▶

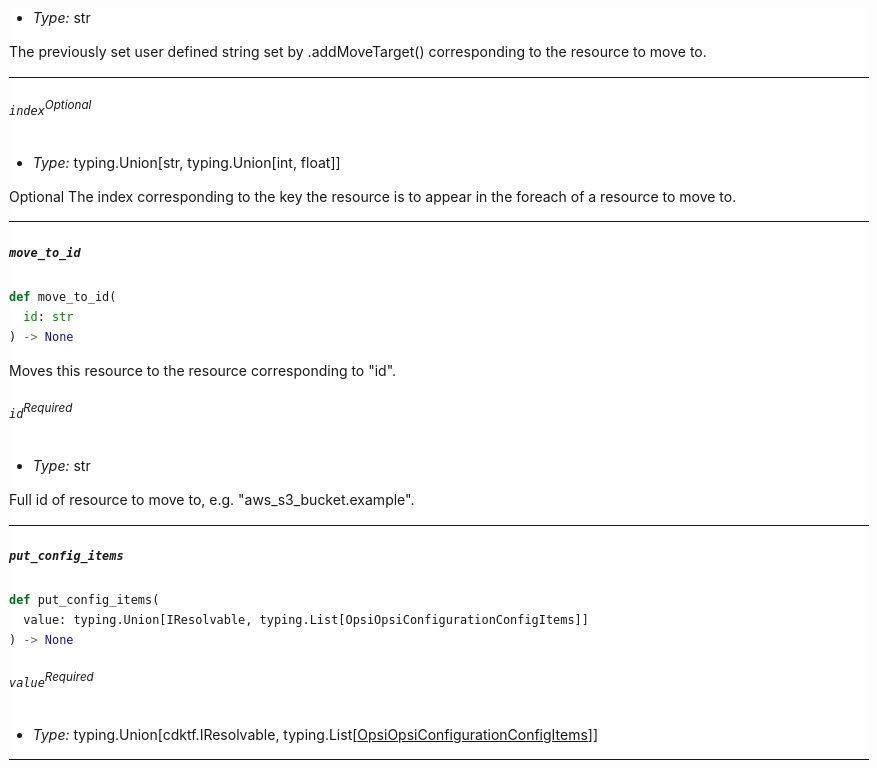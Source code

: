 - *Type:* str

The previously set user defined string set by .addMoveTarget() corresponding to the resource to move to.

---

###### `index`<sup>Optional</sup> <a name="index" id="rhizo-co-terraform-provider-oci.opsiOpsiConfiguration.OpsiOpsiConfiguration.moveTo.parameter.index"></a>

- *Type:* typing.Union[str, typing.Union[int, float]]

Optional The index corresponding to the key the resource is to appear in the foreach of a resource to move to.

---

##### `move_to_id` <a name="move_to_id" id="rhizo-co-terraform-provider-oci.opsiOpsiConfiguration.OpsiOpsiConfiguration.moveToId"></a>

```python
def move_to_id(
  id: str
) -> None
```

Moves this resource to the resource corresponding to "id".

###### `id`<sup>Required</sup> <a name="id" id="rhizo-co-terraform-provider-oci.opsiOpsiConfiguration.OpsiOpsiConfiguration.moveToId.parameter.id"></a>

- *Type:* str

Full id of resource to move to, e.g. "aws_s3_bucket.example".

---

##### `put_config_items` <a name="put_config_items" id="rhizo-co-terraform-provider-oci.opsiOpsiConfiguration.OpsiOpsiConfiguration.putConfigItems"></a>

```python
def put_config_items(
  value: typing.Union[IResolvable, typing.List[OpsiOpsiConfigurationConfigItems]]
) -> None
```

###### `value`<sup>Required</sup> <a name="value" id="rhizo-co-terraform-provider-oci.opsiOpsiConfiguration.OpsiOpsiConfiguration.putConfigItems.parameter.value"></a>

- *Type:* typing.Union[cdktf.IResolvable, typing.List[<a href="#rhizo-co-terraform-provider-oci.opsiOpsiConfiguration.OpsiOpsiConfigurationConfigItems">OpsiOpsiConfigurationConfigItems</a>]]

---
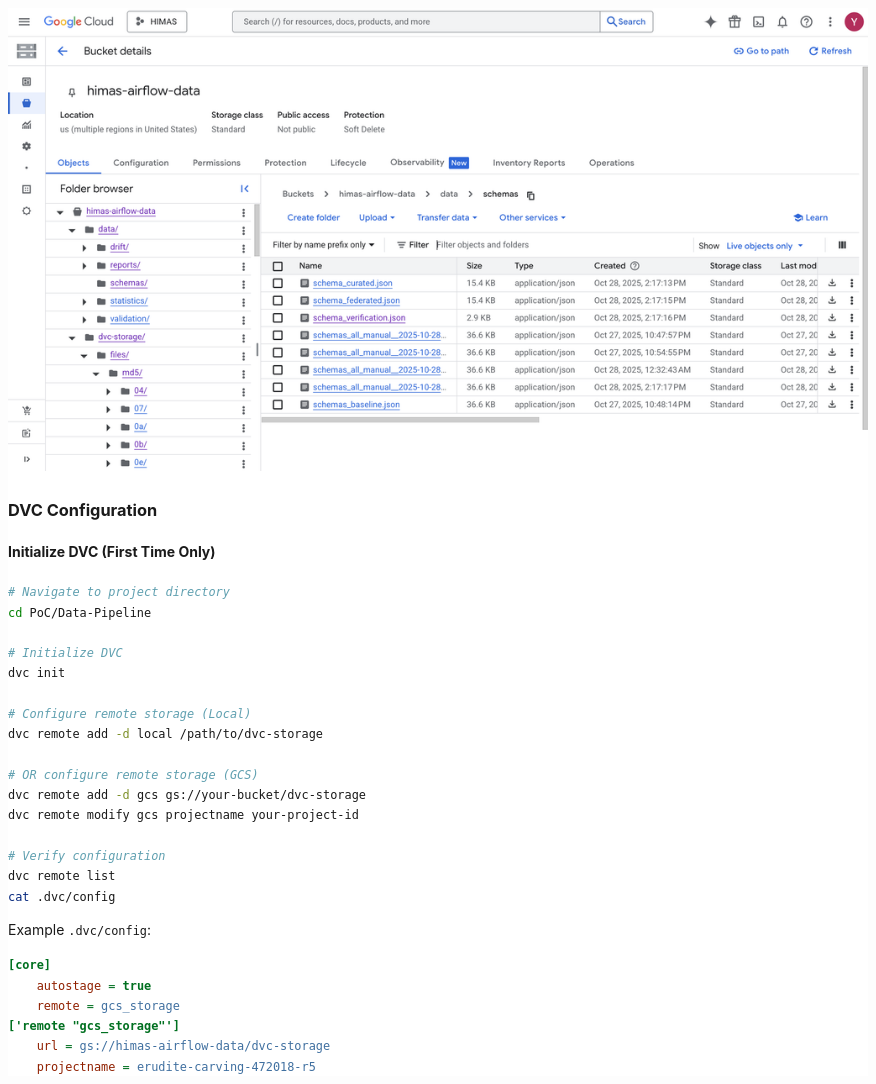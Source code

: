 ![GCS](assets/gcs-bucket.png)

### DVC Configuration

#### Initialize DVC (First Time Only)

```bash
# Navigate to project directory
cd PoC/Data-Pipeline

# Initialize DVC
dvc init

# Configure remote storage (Local)
dvc remote add -d local /path/to/dvc-storage

# OR configure remote storage (GCS)
dvc remote add -d gcs gs://your-bucket/dvc-storage
dvc remote modify gcs projectname your-project-id

# Verify configuration
dvc remote list
cat .dvc/config
```

Example `.dvc/config`:

```ini
[core]
    autostage = true
    remote = gcs_storage
['remote "gcs_storage"']
    url = gs://himas-airflow-data/dvc-storage
    projectname = erudite-carving-472018-r5
```
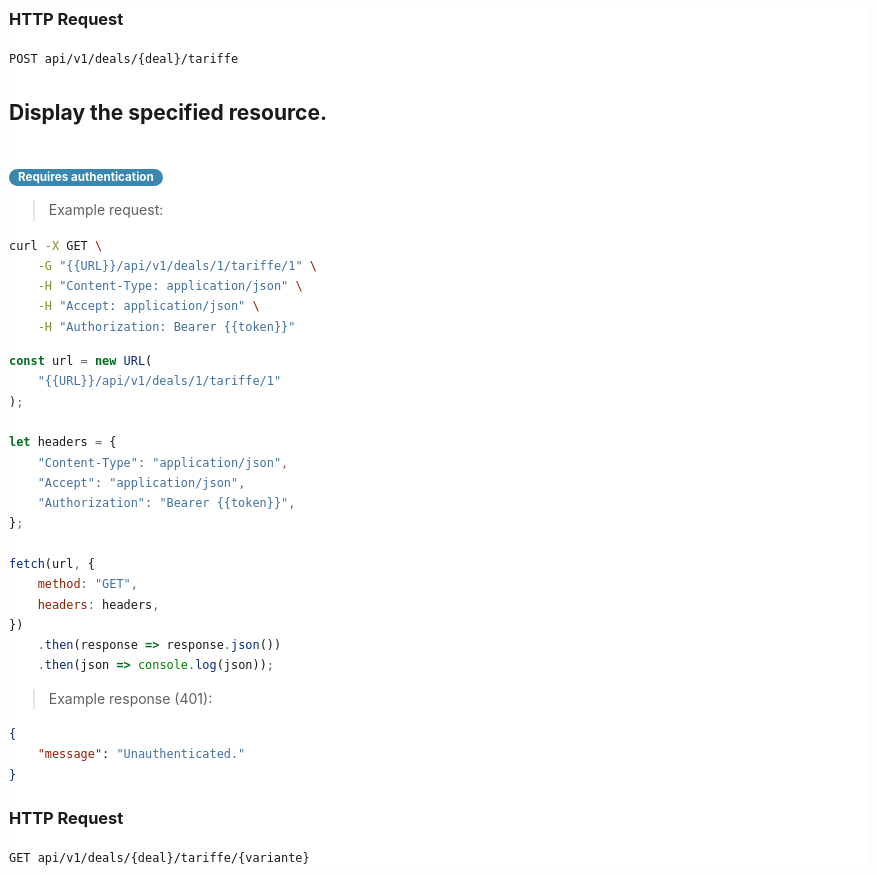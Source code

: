 

### HTTP Request
`POST api/v1/deals/{deal}/tariffe`





## Display the specified resource.

<br><small style="padding: 1px 9px 2px;font-weight: bold;white-space: nowrap;color: #ffffff;-webkit-border-radius: 9px;-moz-border-radius: 9px;border-radius: 9px;background-color: #3a87ad;">Requires authentication</small>
> Example request:

```bash
curl -X GET \
    -G "{{URL}}/api/v1/deals/1/tariffe/1" \
    -H "Content-Type: application/json" \
    -H "Accept: application/json" \
    -H "Authorization: Bearer {{token}}"
```

```javascript
const url = new URL(
    "{{URL}}/api/v1/deals/1/tariffe/1"
);

let headers = {
    "Content-Type": "application/json",
    "Accept": "application/json",
    "Authorization": "Bearer {{token}}",
};

fetch(url, {
    method: "GET",
    headers: headers,
})
    .then(response => response.json())
    .then(json => console.log(json));
```


> Example response (401):

```json
{
    "message": "Unauthenticated."
}
```

### HTTP Request
`GET api/v1/deals/{deal}/tariffe/{variante}`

◀

Output everything in the material exactly. Pictures stay out of it.

Source code

: - *Type:* str

The previously set user defined string set by .addMoveTarget() corresponding to the resource to move to.

---

###### `index`<sup>Optional</sup> <a name="index" id="rhizo-co-terraform-provider-oci.opsiOpsiConfiguration.OpsiOpsiConfiguration.moveTo.parameter.index"></a>

- *Type:* typing.Union[str, typing.Union[int, float]]

Optional The index corresponding to the key the resource is to appear in the foreach of a resource to move to.

---

##### `move_to_id` <a name="move_to_id" id="rhizo-co-terraform-provider-oci.opsiOpsiConfiguration.OpsiOpsiConfiguration.moveToId"></a>

```python
def move_to_id(
  id: str
) -> None
```

Moves this resource to the resource corresponding to "id".

###### `id`<sup>Required</sup> <a name="id" id="rhizo-co-terraform-provider-oci.opsiOpsiConfiguration.OpsiOpsiConfiguration.moveToId.parameter.id"></a>

- *Type:* str

Full id of resource to move to, e.g. "aws_s3_bucket.example".

---

##### `put_config_items` <a name="put_config_items" id="rhizo-co-terraform-provider-oci.opsiOpsiConfiguration.OpsiOpsiConfiguration.putConfigItems"></a>

```python
def put_config_items(
  value: typing.Union[IResolvable, typing.List[OpsiOpsiConfigurationConfigItems]]
) -> None
```

###### `value`<sup>Required</sup> <a name="value" id="rhizo-co-terraform-provider-oci.opsiOpsiConfiguration.OpsiOpsiConfiguration.putConfigItems.parameter.value"></a>

- *Type:* typing.Union[cdktf.IResolvable, typing.List[<a href="#rhizo-co-terraform-provider-oci.opsiOpsiConfiguration.OpsiOpsiConfigurationConfigItems">OpsiOpsiConfigurationConfigItems</a>]]

---
Source code

: ![GCS](assets/gcs-bucket.png)

### DVC Configuration

#### Initialize DVC (First Time Only)

```bash
# Navigate to project directory
cd PoC/Data-Pipeline

# Initialize DVC
dvc init

# Configure remote storage (Local)
dvc remote add -d local /path/to/dvc-storage

# OR configure remote storage (GCS)
dvc remote add -d gcs gs://your-bucket/dvc-storage
dvc remote modify gcs projectname your-project-id

# Verify configuration
dvc remote list
cat .dvc/config
```

Example `.dvc/config`:

```ini
[core]
    autostage = true
    remote = gcs_storage
['remote "gcs_storage"']
    url = gs://himas-airflow-data/dvc-storage
    projectname = erudite-carving-472018-r5
```
Source code

: 

### HTTP Request
`POST api/v1/deals/{deal}/tariffe`





## Display the specified resource.

<br><small style="padding: 1px 9px 2px;font-weight: bold;white-space: nowrap;color: #ffffff;-webkit-border-radius: 9px;-moz-border-radius: 9px;border-radius: 9px;background-color: #3a87ad;">Requires authentication</small>
> Example request:

```bash
curl -X GET \
    -G "{{URL}}/api/v1/deals/1/tariffe/1" \
    -H "Content-Type: application/json" \
    -H "Accept: application/json" \
    -H "Authorization: Bearer {{token}}"
```

```javascript
const url = new URL(
    "{{URL}}/api/v1/deals/1/tariffe/1"
);

let headers = {
    "Content-Type": "application/json",
    "Accept": "application/json",
    "Authorization": "Bearer {{token}}",
};

fetch(url, {
    method: "GET",
    headers: headers,
})
    .then(response => response.json())
    .then(json => console.log(json));
```


> Example response (401):

```json
{
    "message": "Unauthenticated."
}
```

### HTTP Request
`GET api/v1/deals/{deal}/tariffe/{variante}`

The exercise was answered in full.